Speaking opportunities

Laurie-Ann: Thank you, Allison. I’m so excited to be here and share that there are 7,500 speaking opportunities today. Holy smokes today here that number is actually just here in the us. So for all you listeners, just wrap your head around 7,500 meeting planners are looking to find speakers for their audiences.

Laurie-Ann: Now let’s just break that down because that does sound like a huge number. It does. Cause it’s right, and I think it’s actually a little underestimated because there’s so many different forms of speaking now today, but. 50 states, we’re just going to divide it by 50. Granted that some places have more than others, you know, like nobody’s going to Alaska in January, but they are going to, probably the crazy ones are.

Laurie-Ann: Yes. Uh, so that’s about 150 opportunities in each state, roughly. Now I live really close to the New Hampshire and Massachusetts border. So I look at that and say, that’s 300 opportunities, 300 chances to get in front of my ideal audience. Do I think you can find one or two a month? Yeah. Right.

Allison: I would say yes once I know that number.

Allison: But here’s my question before we start digging into the nitty gritty of speaking, like why should speaking be part of our visibility plan?

Speaking and your visibility plan

Laurie-Ann: Speaking positions you as the expert in the room. I mean, meeting planners are going to find the right person with the right topic. The people that are in the audience raised their hand because they were interested in the topic that you’re speaking on.

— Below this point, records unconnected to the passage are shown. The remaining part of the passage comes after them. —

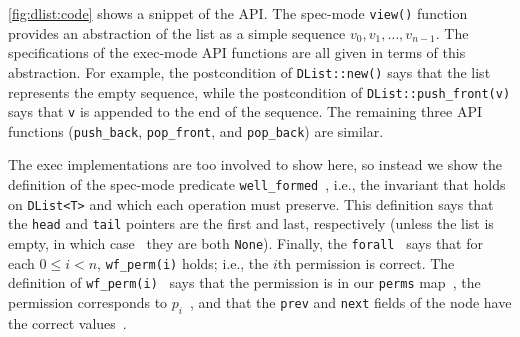 \autoref{fig:dlist:code} shows a snippet of the API. The spec-mode \verb`view()` function provides an abstraction
of the list as a simple sequence $v_0, v_1, \ldots, v_{n-1}$.
The specifications of the exec-mode API functions are all given in terms of this abstraction.
For example, the postcondition of \verb`DList::new()` says that the list represents the empty sequence,
while the postcondition of \verb`DList::push_front(v)` says that \verb`v` is appended to the end of the sequence.
The remaining three API functions (\verb`push_back`, \verb`pop_front`, and \verb`pop_back`) are similar.

The exec implementations are too involved to show here, so instead we show the definition of
the spec-mode predicate \verb`well_formed`~,
i.e., the invariant that holds on \verb`DList<T>` and which each operation must preserve.
This definition says that~ the \verb`head` and \verb`tail` pointers are the first and last, respectively
(unless the list is empty, in which case~ they are both \verb`None`).
Finally, the \verb`forall`~ says that for each $0 \le i < n$, \verb`wf_perm(i)` holds; i.e.,
the $i$th permission is correct.
The definition of \verb`wf_perm(i)`~ says that
the permission is in our \verb`perms` map~,
the permission corresponds to $p_i$~,
and that the \verb`prev` and \verb`next` fields of the node have the correct values~.


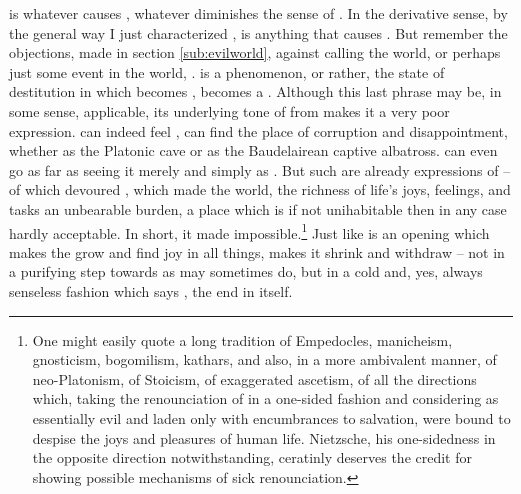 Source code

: {\pa {} is whatever causes , whatever diminishes
the sense of .  In the derivative sense, by the
general way I just characterized ,  is anything that
causes .  But remember the objections, made in section
\ref{sub:evilworld}, against calling the world, or perhaps just some
event in the world, .   is a 
phenomenon, or rather, the state of  destitution in
which  becomes , becomes a .  Although this last phrase may be, in some sense, applicable,
its underlying tone of  from  makes it a
very poor expression.   can indeed feel , 
can find  the place of corruption and disappointment, 
whether as the Platonic cave or as the Baudelairean captive albatross.
 can even go as far as seeing it merely and simply as . 
But such  are already expressions of  -- of
 which devoured , which made the world, the
richness of life's joys, feelings, and tasks an unbearable burden, a
place which is if not unihabitable then in any case hardly acceptable. 
In short, it made  impossible.\footnote{One might
easily quote a long tradition of Empedocles, manicheism, gnosticism,
bogomilism, kathars, and also, in a more ambivalent manner, of
neo-Platonism, of Stoicism, of exaggerated ascetism, of all the
directions which, taking the  renounciation of  in a one-sided fashion and considering  as
essentially evil and laden only with encumbrances to salvation, were bound
to despise the joys and pleasures of human life.  Nietzsche, his
one-sidedness in the opposite direction notwithstanding, ceratinly
deserves the credit for showing possible mechanisms of sick
renounciation.
} 
Just like  is an opening which makes the  grow 
and find joy in all things,  makes it shrink and withdraw -- 
not in a purifying step towards  as  may 
sometimes do, but in a cold and, yes, always senseless fashion which 
says , the end in itself.



}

Laurie-Ann: They probably bought a membership like to a chamber or maybe they bought a ticket to the conference. All of that makes them pre-qualified leads. Your ideal audience, your ideal clients are going to be in the audience. So being that speaker in the front of the room positions you as the expert, you get to share your, your unique methodology, your process.

Laurie-Ann: People are going to check you out on social media. They’re going to go to your website to see if they want to go to your breakout session versus another breakout session. So now you’ve got an increase in web traffic. They might even sign up for your opt-in, your freebie, because they’re trying to get a sense of who you are.

Laurie-Ann: So there’s, I mean, I’ll just stop there because there’s, there’s so many reasons to be speaking.

Allison: Now here’s my next question because I’m sure our listeners are going, oh wow. It’d be really cool to start speaking even though it does, you know, seem scary in the beginning, but I’m sure we’re overthinking it.

Allison: But what makes us qualify to be a speaker? Like is there a minimum requirement to get booked?

What makes you a qualified speaker?

Laurie-Ann: No, actually there’s no minimum requirement. But all you really have to do is just reach out to meeting planners, to conference organizers network. So I get that. It’s that it’s scary and I’m a reform painfully shy girl who became a professional speaker accidentally.

Laurie-Ann: You know, that’s another story probably for another day. But, you know, look at the places where you’re already attending. So, What associations, you know, are you already a part of? Maybe it’s, you know, an in-person event like your chamber, you know, maybe it’s, um, some association that has virtual events. Make a list of those places because they probably already know you and you could approach them like, Hey, I’ve been a member here for the past four years.

Laurie-Ann: You know, what’s the process for booking speakers? So now you’re not saying, this is what I tell, like, my clients. You’re not saying hire me, or When can I speak at the, you know, like, uh, what, what do you want me to talk about at the next meeting? It’s, what’s the process? You’re just gathering information but look at the places that you’re already attending and start there because these people already know you.

Allison: Now I have a quick question on that. When you said, where are you going, what are you attending? Do online summits count? When you’re invited to be a guest teaching online?

Laurie-Ann: Yes. Yes. I would say yes. I was curious about that. It’s great. It’s a great place to practice. Yeah. The whole point of summits is whoever’s running the summit, they’re actually, you know, like they’re doing something, they’re, they’re growing their email list.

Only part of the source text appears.